The Journal of Clinical Pharmacology | 2017
Masayo Oishi; Yoshiro Tomono; Qinying Zhao; Kevin Sweeney
To characterize eplerenone pharmacokinetics (PK) in Japanese chronic heart failure (CHF) patients and to estimate the impact of factors that may affect eplerenone PK, population pharmacokinetic (PPK) analysis was conducted. In addition, PK of Japanese CHF and Western CHF patients from a previous clinical pharmacology study were compared in the analysis. Eplerenone PK was characterized by a 1‐compartment PPK model with first‐order absorption and lag time in Japanese CHF patients. The population mean of apparent oral clearance (CL/F) in Japanese CHF patients was estimated as 5.31 L/h, which was similar to the mean CL/F for Western CHF patients.
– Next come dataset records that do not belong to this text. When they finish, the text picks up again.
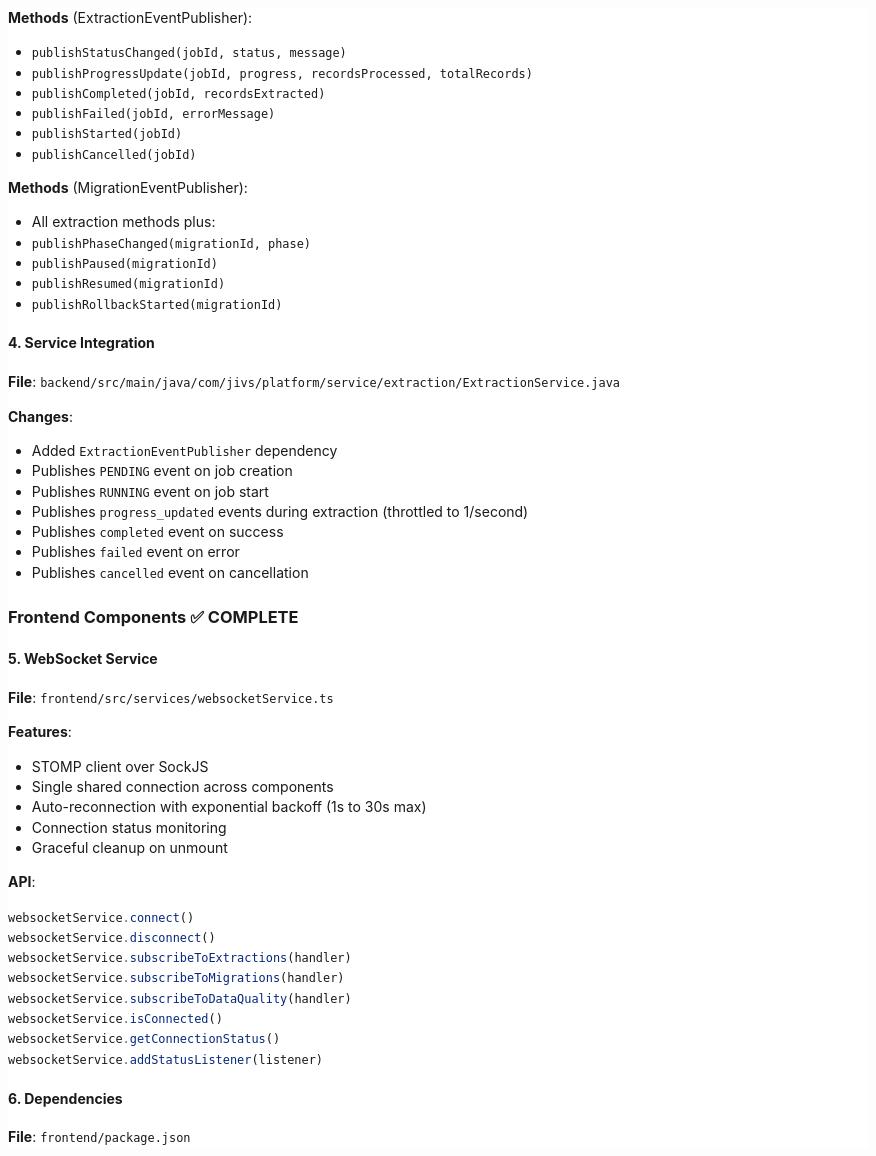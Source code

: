 **Methods** (ExtractionEventPublisher):
- `publishStatusChanged(jobId, status, message)`
- `publishProgressUpdate(jobId, progress, recordsProcessed, totalRecords)`
- `publishCompleted(jobId, recordsExtracted)`
- `publishFailed(jobId, errorMessage)`
- `publishStarted(jobId)`
- `publishCancelled(jobId)`

**Methods** (MigrationEventPublisher):
- All extraction methods plus:
- `publishPhaseChanged(migrationId, phase)`
- `publishPaused(migrationId)`
- `publishResumed(migrationId)`
- `publishRollbackStarted(migrationId)`

#### 4. Service Integration
**File**: `backend/src/main/java/com/jivs/platform/service/extraction/ExtractionService.java`

**Changes**:
- Added `ExtractionEventPublisher` dependency
- Publishes `PENDING` event on job creation
- Publishes `RUNNING` event on job start
- Publishes `progress_updated` events during extraction (throttled to 1/second)
- Publishes `completed` event on success
- Publishes `failed` event on error
- Publishes `cancelled` event on cancellation

### Frontend Components ✅ COMPLETE

#### 5. WebSocket Service
**File**: `frontend/src/services/websocketService.ts`

**Features**:
- STOMP client over SockJS
- Single shared connection across components
- Auto-reconnection with exponential backoff (1s to 30s max)
- Connection status monitoring
- Graceful cleanup on unmount

**API**:
```typescript
websocketService.connect()
websocketService.disconnect()
websocketService.subscribeToExtractions(handler)
websocketService.subscribeToMigrations(handler)
websocketService.subscribeToDataQuality(handler)
websocketService.isConnected()
websocketService.getConnectionStatus()
websocketService.addStatusListener(listener)
```

#### 6. Dependencies
**File**: `frontend/package.json`
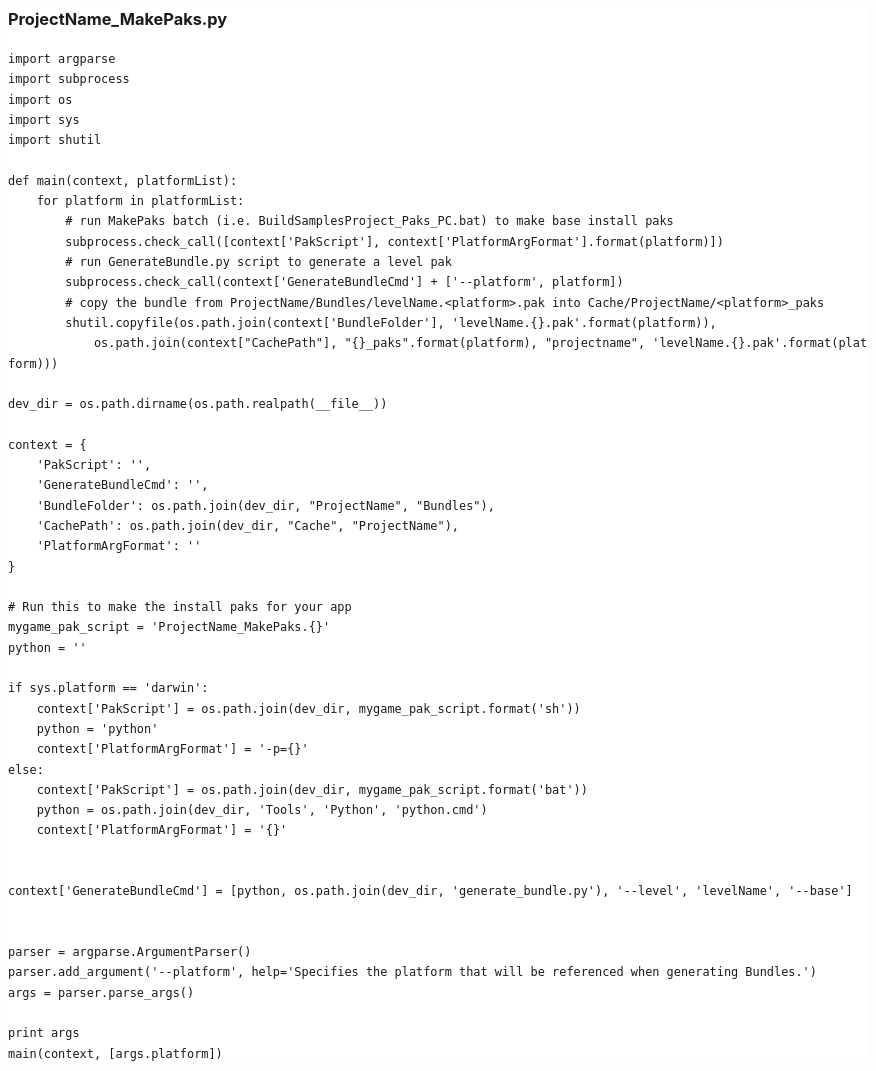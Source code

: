 ### ProjectName\_MakePaks\.py<a name="asset-bundler-migrating-replace-bundles-script-makepaks"></a>

```
import argparse
import subprocess
import os
import sys
import shutil
 
def main(context, platformList):
    for platform in platformList:
        # run MakePaks batch (i.e. BuildSamplesProject_Paks_PC.bat) to make base install paks
        subprocess.check_call([context['PakScript'], context['PlatformArgFormat'].format(platform)])
        # run GenerateBundle.py script to generate a level pak
        subprocess.check_call(context['GenerateBundleCmd'] + ['--platform', platform])
        # copy the bundle from ProjectName/Bundles/levelName.<platform>.pak into Cache/ProjectName/<platform>_paks
        shutil.copyfile(os.path.join(context['BundleFolder'], 'levelName.{}.pak'.format(platform)),
            os.path.join(context["CachePath"], "{}_paks".format(platform), "projectname", 'levelName.{}.pak'.format(platform)))
         
dev_dir = os.path.dirname(os.path.realpath(__file__))
 
context = {
    'PakScript': '',
    'GenerateBundleCmd': '',
    'BundleFolder': os.path.join(dev_dir, "ProjectName", "Bundles"),
    'CachePath': os.path.join(dev_dir, "Cache", "ProjectName"),
    'PlatformArgFormat': ''
}
 
# Run this to make the install paks for your app
mygame_pak_script = 'ProjectName_MakePaks.{}'
python = ''
 
if sys.platform == 'darwin':
    context['PakScript'] = os.path.join(dev_dir, mygame_pak_script.format('sh'))
    python = 'python'
    context['PlatformArgFormat'] = '-p={}'
else:
    context['PakScript'] = os.path.join(dev_dir, mygame_pak_script.format('bat'))
    python = os.path.join(dev_dir, 'Tools', 'Python', 'python.cmd')
    context['PlatformArgFormat'] = '{}'
 
 
context['GenerateBundleCmd'] = [python, os.path.join(dev_dir, 'generate_bundle.py'), '--level', 'levelName', '--base']
 
 
parser = argparse.ArgumentParser()
parser.add_argument('--platform', help='Specifies the platform that will be referenced when generating Bundles.')
args = parser.parse_args()
 
print args
main(context, [args.platform])
```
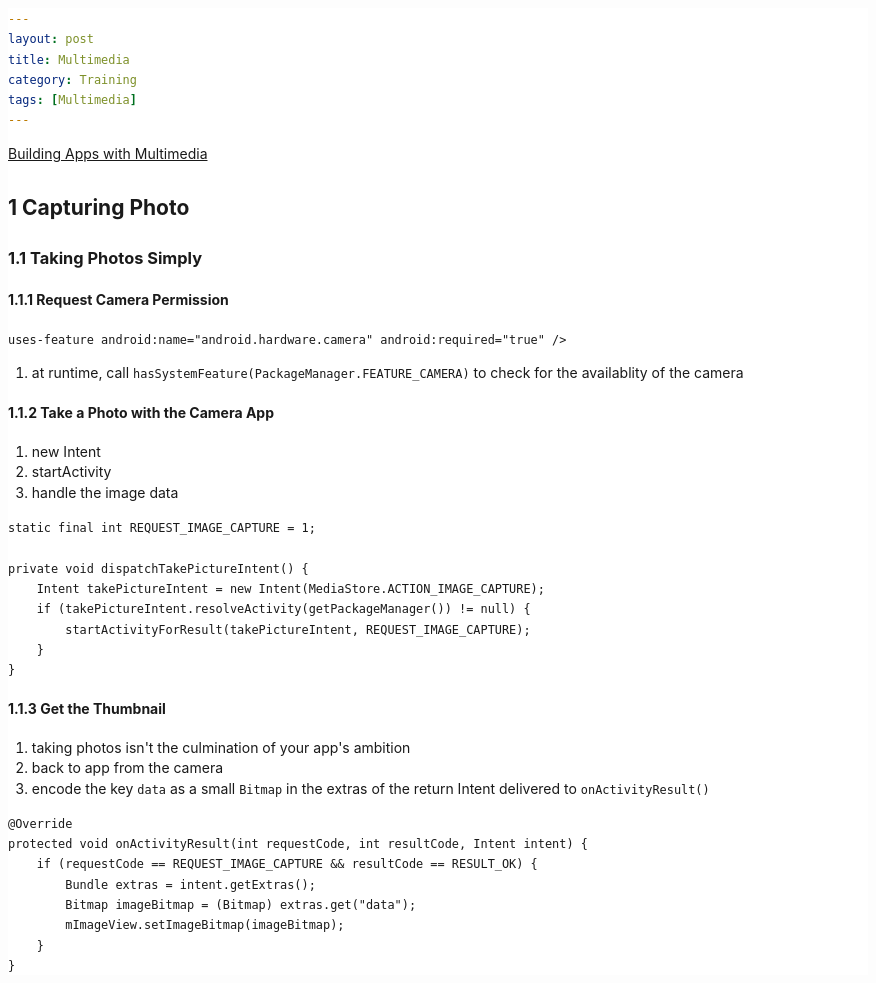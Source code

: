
 ```yaml
---
layout: post
title: Multimedia
category: Training
tags: [Multimedia]
---
```


[Building Apps with Multimedia](https://developer.android.com/training/camera/index.html)


## 1 Capturing Photo

### 1.1 Taking Photos Simply
#### 1.1.1 Request Camera Permission

```
uses-feature android:name="android.hardware.camera" android:required="true" />
```

1. at runtime, call `hasSystemFeature(PackageManager.FEATURE_CAMERA)` to check for the availablity of the camera

#### 1.1.2 Take a Photo with the Camera App
1. new Intent
2. startActivity
3. handle the image data

```
static final int REQUEST_IMAGE_CAPTURE = 1;

private void dispatchTakePictureIntent() {
    Intent takePictureIntent = new Intent(MediaStore.ACTION_IMAGE_CAPTURE);
    if (takePictureIntent.resolveActivity(getPackageManager()) != null) {
        startActivityForResult(takePictureIntent, REQUEST_IMAGE_CAPTURE);
    }
}
```

#### 1.1.3 Get the Thumbnail
1. taking photos isn't the culmination of your app's ambition
2. back to app from the camera
3. encode the key `data` as a small `Bitmap` in the extras of the return Intent delivered to `onActivityResult()`

```
@Override
protected void onActivityResult(int requestCode, int resultCode, Intent intent) {
    if (requestCode == REQUEST_IMAGE_CAPTURE && resultCode == RESULT_OK) {
        Bundle extras = intent.getExtras();
        Bitmap imageBitmap = (Bitmap) extras.get("data");
        mImageView.setImageBitmap(imageBitmap);
    }
}
```
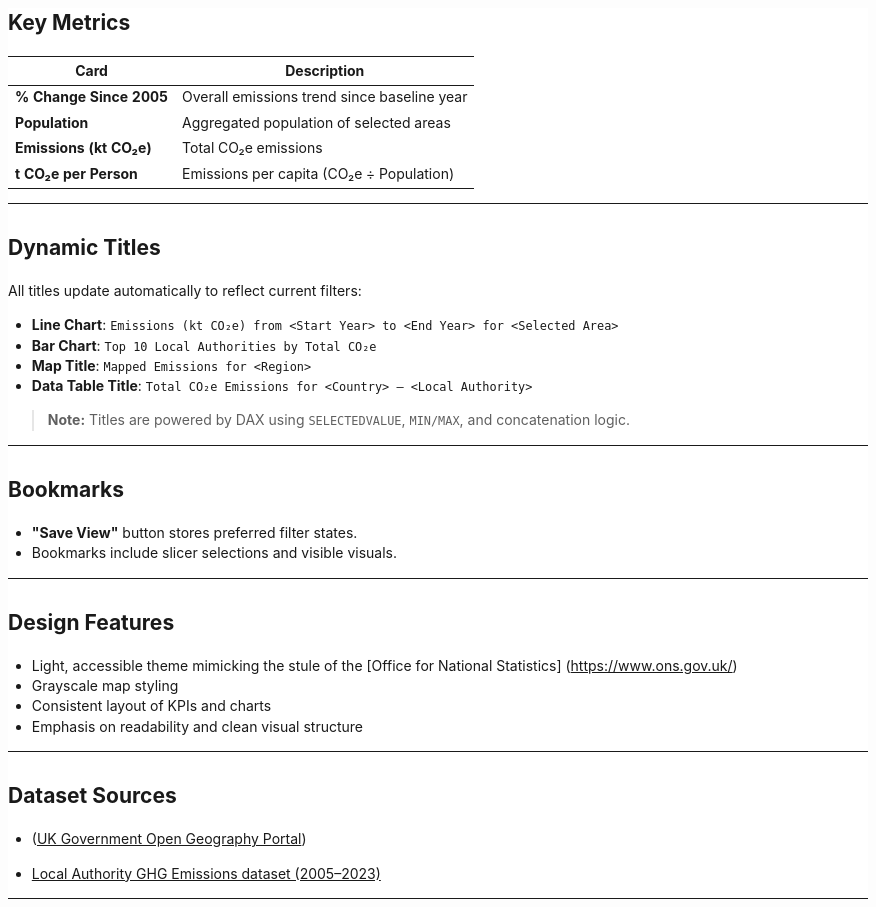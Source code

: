 
## Key Metrics

| Card | Description |
|------|-------------|
| **% Change Since 2005** | Overall emissions trend since baseline year |
| **Population** | Aggregated population of selected areas |
| **Emissions (kt CO₂e)** | Total CO₂e emissions |
| **t CO₂e per Person** | Emissions per capita (CO₂e ÷ Population) |

---

## Dynamic Titles

All titles update automatically to reflect current filters:

- **Line Chart**: `Emissions (kt CO₂e) from <Start Year> to <End Year> for <Selected Area>`
- **Bar Chart**: `Top 10 Local Authorities by Total CO₂e`
- **Map Title**: `Mapped Emissions for <Region>`
- **Data Table Title**: `Total CO₂e Emissions for <Country> – <Local Authority>`

> **Note:** Titles are powered by DAX using `SELECTEDVALUE`, `MIN/MAX`, and concatenation logic.


---

##  Bookmarks

- **"Save View"** button stores preferred filter states.
- Bookmarks include slicer selections and visible visuals.

---

## Design Features

- Light, accessible theme mimicking the stule of the [Office for National Statistics] (https://www.ons.gov.uk/)
- Grayscale map styling
- Consistent layout of KPIs and charts
- Emphasis on readability and clean visual structure

---


## Dataset Sources

-  ([UK Government Open Geography Portal](https://geoportal.statistics.gov.uk/datasets/ons::local-authority-districts-december-2024-boundaries-uk-bfc-2/explore?location=55.133586%2C-3.316939%2C6.82))

- [Local Authority GHG Emissions dataset (2005–2023)](https://www.data.gov.uk/dataset/723c243d-2f1a-4d27-8b61-cdb93e5b10ff/local_authority_carbon_dioxide_emissions/datafile/f043eef5-6144-4e02-ba7c-f38c9820ba13/preview)

---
In the full model approach, creatinine clearance (CLcr) on CL/F and body weight on apparent central volume of distribution (Vc/F) were selected as factors that may affect PK. The effect of CLcr on CL/F predicted that CL/F would be decreased by 25% when CLcr was decreased from 80 mL/min to 50 mL/min. The effect of body weight on Vc/F predicted that Vc/F would be decreased by 18% when body weight was decreased from 80 kg to 60 kg. Distribution of individual CL/F estimates for Japanese CHF patients overlapped CL/F observed values for Western CHF patients, and CL/F values for Western CHF patients were contained within the distribution of CL/F estimates for Japanese CHF patients. No obvious difference between Japanese and Western subjects was detected even in the updated model by adding the data obtained from Western CHF patients and Western healthy adults to the model constructed with data from Japanese CHF patients.